5 -Subunidade de Desporto:
a)Dinamizar as atividades e ações de índole desportiva do município;
b)Apoiar e colaborar com as associações e clubes de forma a estimular e dinamizar o desporto e a saúde em todo o concelho;
c)Estimular a prática de atividade física regular proporcionando e/ou facilitando o bem-estar físico e psíquico, contribuindo para a prevenção de doenças e para o aumento da autoestima de toda a população do concelho;
d)Promover projetos destinados a vários grupos etários para a promoção de estilos de vida saudáveis (desporto para todos);
e)Apresentar propostas com o objetivo de fomentar a prática da atividade física junto da população sénior do concelho;
f)Desenvolver em conjunto com os estabelecimentos de ensino as atividades de enriquecimento curricular na área da educação física;
g)Apoiar atividades de natureza desportiva, nos mais diversos níveis competitivos, dinamizadas por entidades públicas e privadas, tendo em vista a generalização da prática desportiva;
h)Dinamizar as instalações e equipamentos desportivos do concelho de forma a estimular e dinamizar o desporto e exercício físico em todo o concelho.
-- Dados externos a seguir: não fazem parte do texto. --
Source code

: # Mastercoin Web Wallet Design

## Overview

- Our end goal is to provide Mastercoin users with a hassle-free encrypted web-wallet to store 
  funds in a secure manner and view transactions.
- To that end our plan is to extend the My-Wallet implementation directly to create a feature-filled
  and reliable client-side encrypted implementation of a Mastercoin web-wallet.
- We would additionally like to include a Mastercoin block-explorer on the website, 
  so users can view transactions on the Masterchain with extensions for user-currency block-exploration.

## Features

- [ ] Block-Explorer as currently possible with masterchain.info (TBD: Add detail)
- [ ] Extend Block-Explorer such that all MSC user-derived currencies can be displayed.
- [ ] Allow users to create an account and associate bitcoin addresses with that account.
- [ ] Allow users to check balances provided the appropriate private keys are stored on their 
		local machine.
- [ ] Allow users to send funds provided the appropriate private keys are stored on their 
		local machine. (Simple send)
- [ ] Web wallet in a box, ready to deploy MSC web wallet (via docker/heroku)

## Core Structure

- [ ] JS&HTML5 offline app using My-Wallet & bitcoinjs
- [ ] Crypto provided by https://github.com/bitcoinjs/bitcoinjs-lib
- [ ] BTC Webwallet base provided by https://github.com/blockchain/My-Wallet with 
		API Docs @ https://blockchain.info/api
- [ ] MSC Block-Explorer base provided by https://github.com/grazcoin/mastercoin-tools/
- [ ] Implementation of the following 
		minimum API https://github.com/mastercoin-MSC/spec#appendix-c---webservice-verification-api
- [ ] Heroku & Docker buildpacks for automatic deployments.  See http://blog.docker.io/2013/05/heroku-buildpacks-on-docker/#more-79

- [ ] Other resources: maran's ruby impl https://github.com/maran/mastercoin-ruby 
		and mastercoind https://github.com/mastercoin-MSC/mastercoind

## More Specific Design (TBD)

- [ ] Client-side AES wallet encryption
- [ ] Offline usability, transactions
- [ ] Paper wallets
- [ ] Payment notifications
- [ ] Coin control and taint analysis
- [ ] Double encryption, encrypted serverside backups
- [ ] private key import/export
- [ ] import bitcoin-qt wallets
j)Vigiar, e exigir o respeito pelas normas de segurança e de utilização de todos os equipamentos desportivos, respeitando as leis em vigor;
k)Controlar o funcionamento das piscinas municipais, visando o bom funcionamento das máquinas e restantes equipamentos;
l)Colaborar com outros serviços ou coletividades, no aproveitamento e gestão dos respetivos espaços, com vista ao desenvolvimento da prática desportiva.
m)Desenvolver a formação contínua dos intervenientes ligados ao desporto regional, bem como aos agentes envolvidos nos projetos desportivos da autarquia.
CAPÍTULO III
Disposições finais
Artigo 24.º
Organograma
O organograma encontra-se anexo ao presente regulamento e faz parte integrante do mesmo.
Artigo 25.º
Dúvidas e omissões
Quaisquer dúvidas e omissões resultantes da aplicação da presente estrutura serão resolvidas pela Câmara Municipal.
Artigo 26.º
Norma revogatória
A partir da entrada em vigor da presente organização de serviços fica revogada a anterior.
Artigo 27.º
Entrada em vigor
O presente regulamento produz efeitos no dia útil seguinte à sua publicação no Diário da República.